> _Dataset records_
------------------------------------------------------------

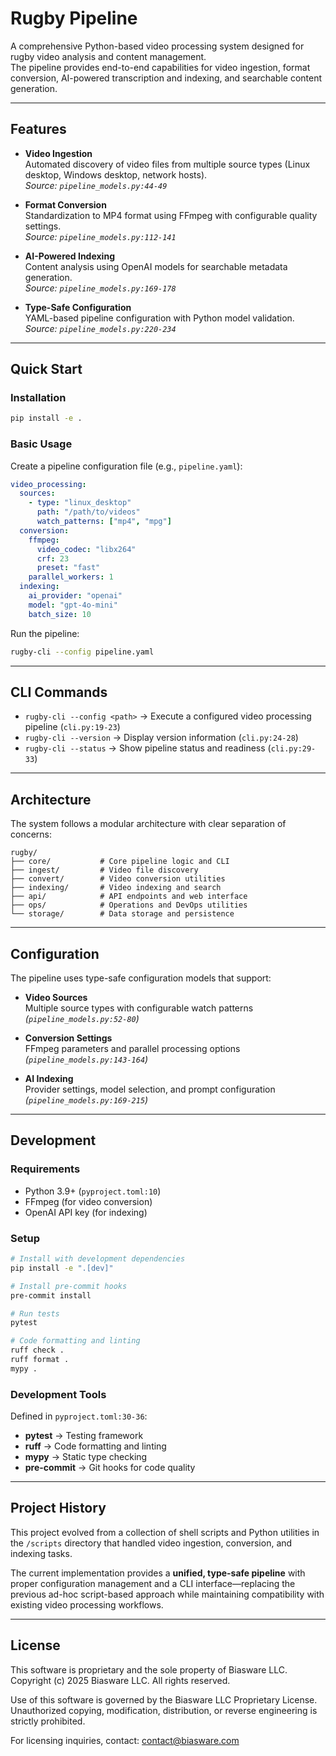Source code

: # Rugby Pipeline

A comprehensive Python-based video processing system designed for rugby video analysis and content management.  
The pipeline provides end-to-end capabilities for video ingestion, format conversion, AI-powered transcription and indexing, and searchable content generation.

---

## Features

- **Video Ingestion**  
  Automated discovery of video files from multiple source types (Linux desktop, Windows desktop, network hosts).  
  _Source: `pipeline_models.py:44-49`_

- **Format Conversion**  
  Standardization to MP4 format using FFmpeg with configurable quality settings.  
  _Source: `pipeline_models.py:112-141`_

- **AI-Powered Indexing**  
  Content analysis using OpenAI models for searchable metadata generation.  
  _Source: `pipeline_models.py:169-178`_

- **Type-Safe Configuration**  
  YAML-based pipeline configuration with Python model validation.  
  _Source: `pipeline_models.py:220-234`_

---

## Quick Start

### Installation
```bash
pip install -e .
```

### Basic Usage
Create a pipeline configuration file (e.g., `pipeline.yaml`):

```yaml
video_processing:
  sources:
    - type: "linux_desktop"
      path: "/path/to/videos"
      watch_patterns: ["mp4", "mpg"]
  conversion:
    ffmpeg:
      video_codec: "libx264"
      crf: 23
      preset: "fast"
    parallel_workers: 1
  indexing:
    ai_provider: "openai"
    model: "gpt-4o-mini"
    batch_size: 10
```

Run the pipeline:

```bash
rugby-cli --config pipeline.yaml
```

---

## CLI Commands

- `rugby-cli --config <path>` → Execute a configured video processing pipeline (`cli.py:19-23`)  
- `rugby-cli --version` → Display version information (`cli.py:24-28`)  
- `rugby-cli --status` → Show pipeline status and readiness (`cli.py:29-33`)  

---

## Architecture

The system follows a modular architecture with clear separation of concerns:

```
rugby/
├── core/           # Core pipeline logic and CLI
├── ingest/         # Video file discovery
├── convert/        # Video conversion utilities
├── indexing/       # Video indexing and search
├── api/            # API endpoints and web interface
├── ops/            # Operations and DevOps utilities
└── storage/        # Data storage and persistence
```

---

## Configuration

The pipeline uses type-safe configuration models that support:

- **Video Sources**  
  Multiple source types with configurable watch patterns  
  _(`pipeline_models.py:52-80`)_

- **Conversion Settings**  
  FFmpeg parameters and parallel processing options  
  _(`pipeline_models.py:143-164`)_

- **AI Indexing**  
  Provider settings, model selection, and prompt configuration  
  _(`pipeline_models.py:169-215`)_

---

## Development

### Requirements
- Python 3.9+ (`pyproject.toml:10`)  
- FFmpeg (for video conversion)  
- OpenAI API key (for indexing)  

### Setup
```bash
# Install with development dependencies
pip install -e ".[dev]"

# Install pre-commit hooks
pre-commit install

# Run tests
pytest

# Code formatting and linting
ruff check .
ruff format .
mypy .
```

### Development Tools
Defined in `pyproject.toml:30-36`:

- **pytest** → Testing framework  
- **ruff** → Code formatting and linting  
- **mypy** → Static type checking  
- **pre-commit** → Git hooks for code quality  

---

## Project History

This project evolved from a collection of shell scripts and Python utilities in the `/scripts` directory that handled video ingestion, conversion, and indexing tasks.  

The current implementation provides a **unified, type-safe pipeline** with proper configuration management and a CLI interface—replacing the previous ad-hoc script-based approach while maintaining compatibility with existing video processing workflows.

---

## License
This software is proprietary and the sole property of Biasware LLC.
Copyright (c) 2025 Biasware LLC. All rights reserved.

Use of this software is governed by the Biasware LLC Proprietary License.
Unauthorized copying, modification, distribution, or reverse engineering is strictly prohibited.

For licensing inquiries, contact: contact@biasware.com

------------------------------------------------------------

> _What you will do_
Which lines contain "generation"? Copy each of them from the listing.

> _Solution for this task_
The pipeline provides end-to-end capabilities for video ingestion, format conversion, AI-powered transcription and indexing, and searchable content generation.
  Content analysis using OpenAI models for searchable metadata generation.  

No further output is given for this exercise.